Leo sprong met één been. Heel even zweefde hij boven de grond. Hij voelde wat wind door zijn opening suizen. En schoof toen te snel zijn been uit. Hij landde op de verkeerde tegel, niet eens een beetje op de nerf, maar midden in het licht. Het geluid van zijn sprong weerkaatste te hard door de gang. Alsof het hem met een echo van een aantal te lang uitgesponnen seconden op zijn fout wilde wijzen. Leo zakte door zijn knieën. Hij moest nu tien minuten blijven zitten met de zon op zijn hoofd. Hij legde zijn vingers gespreid voor zich op de grond en hield zijn ogen op de tegels gericht. Toen hoorde hij passen dichterbij komen. Twee paar voeten.

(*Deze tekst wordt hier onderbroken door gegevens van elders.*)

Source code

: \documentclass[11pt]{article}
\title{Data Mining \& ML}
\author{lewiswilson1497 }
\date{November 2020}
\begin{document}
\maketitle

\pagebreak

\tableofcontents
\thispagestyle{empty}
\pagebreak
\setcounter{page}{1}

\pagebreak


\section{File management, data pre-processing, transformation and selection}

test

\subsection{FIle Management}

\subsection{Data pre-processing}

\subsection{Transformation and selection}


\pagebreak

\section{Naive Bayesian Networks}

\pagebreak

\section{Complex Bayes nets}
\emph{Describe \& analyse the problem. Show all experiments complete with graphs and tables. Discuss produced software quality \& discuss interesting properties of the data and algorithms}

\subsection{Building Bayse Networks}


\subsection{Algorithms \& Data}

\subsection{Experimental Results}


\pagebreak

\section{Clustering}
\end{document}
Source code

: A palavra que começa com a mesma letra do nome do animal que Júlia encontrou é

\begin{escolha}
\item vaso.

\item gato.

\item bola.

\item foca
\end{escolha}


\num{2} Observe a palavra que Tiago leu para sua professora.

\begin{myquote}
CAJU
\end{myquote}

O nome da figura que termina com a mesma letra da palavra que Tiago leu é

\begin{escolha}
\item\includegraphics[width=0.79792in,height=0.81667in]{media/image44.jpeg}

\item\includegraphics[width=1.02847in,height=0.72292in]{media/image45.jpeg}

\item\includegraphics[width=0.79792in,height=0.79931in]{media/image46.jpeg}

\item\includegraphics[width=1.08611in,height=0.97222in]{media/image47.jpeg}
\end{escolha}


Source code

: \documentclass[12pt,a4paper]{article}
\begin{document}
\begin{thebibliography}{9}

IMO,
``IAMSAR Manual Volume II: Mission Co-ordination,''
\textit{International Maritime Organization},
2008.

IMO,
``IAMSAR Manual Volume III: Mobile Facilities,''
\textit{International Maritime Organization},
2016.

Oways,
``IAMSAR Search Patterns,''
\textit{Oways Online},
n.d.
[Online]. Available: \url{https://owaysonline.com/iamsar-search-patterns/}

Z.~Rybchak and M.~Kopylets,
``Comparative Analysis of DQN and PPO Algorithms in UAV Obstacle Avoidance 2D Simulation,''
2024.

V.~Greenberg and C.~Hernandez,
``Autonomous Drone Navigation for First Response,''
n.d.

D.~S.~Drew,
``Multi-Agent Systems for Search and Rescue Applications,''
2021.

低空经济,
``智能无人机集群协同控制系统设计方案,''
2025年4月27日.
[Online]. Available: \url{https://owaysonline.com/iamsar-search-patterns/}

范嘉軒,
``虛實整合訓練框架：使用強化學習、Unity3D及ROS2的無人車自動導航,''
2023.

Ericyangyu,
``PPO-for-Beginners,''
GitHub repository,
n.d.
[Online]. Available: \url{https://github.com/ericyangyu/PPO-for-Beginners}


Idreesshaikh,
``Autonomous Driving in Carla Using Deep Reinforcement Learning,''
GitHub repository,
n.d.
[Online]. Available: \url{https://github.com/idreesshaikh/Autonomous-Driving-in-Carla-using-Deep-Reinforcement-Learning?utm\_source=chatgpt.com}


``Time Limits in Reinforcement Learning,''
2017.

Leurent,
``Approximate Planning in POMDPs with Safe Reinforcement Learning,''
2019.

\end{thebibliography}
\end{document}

‘Ongehoord. Ontzettend vervelend. Lidewij is naar de dokter, ja. Water in de longen. Uw kind heeft hulp nodig.’ Daarna de zangerige stem van zijn moeder. ‘Leo zou nooit. Nee nee, dat ben ik absoluut niet met u eens. Het is een verantwoordelijke jongen. U geeft een kind van tien toch geen brandslang. Hij is niet sterk genoeg.’
Ze zagen hem nu zitten. Dat hoorde hij aan hoe hun gesprek opeens stokte, net als hun voetstappen. Het maakte niet uit, hij moest zo blijven zitten. De schoenen van zijn moeder, snel. ‘Och, jongetje, Leootje. Kleine lieverd.’ Ze stond naast hem en legde haar wijsvinger op zijn schouder.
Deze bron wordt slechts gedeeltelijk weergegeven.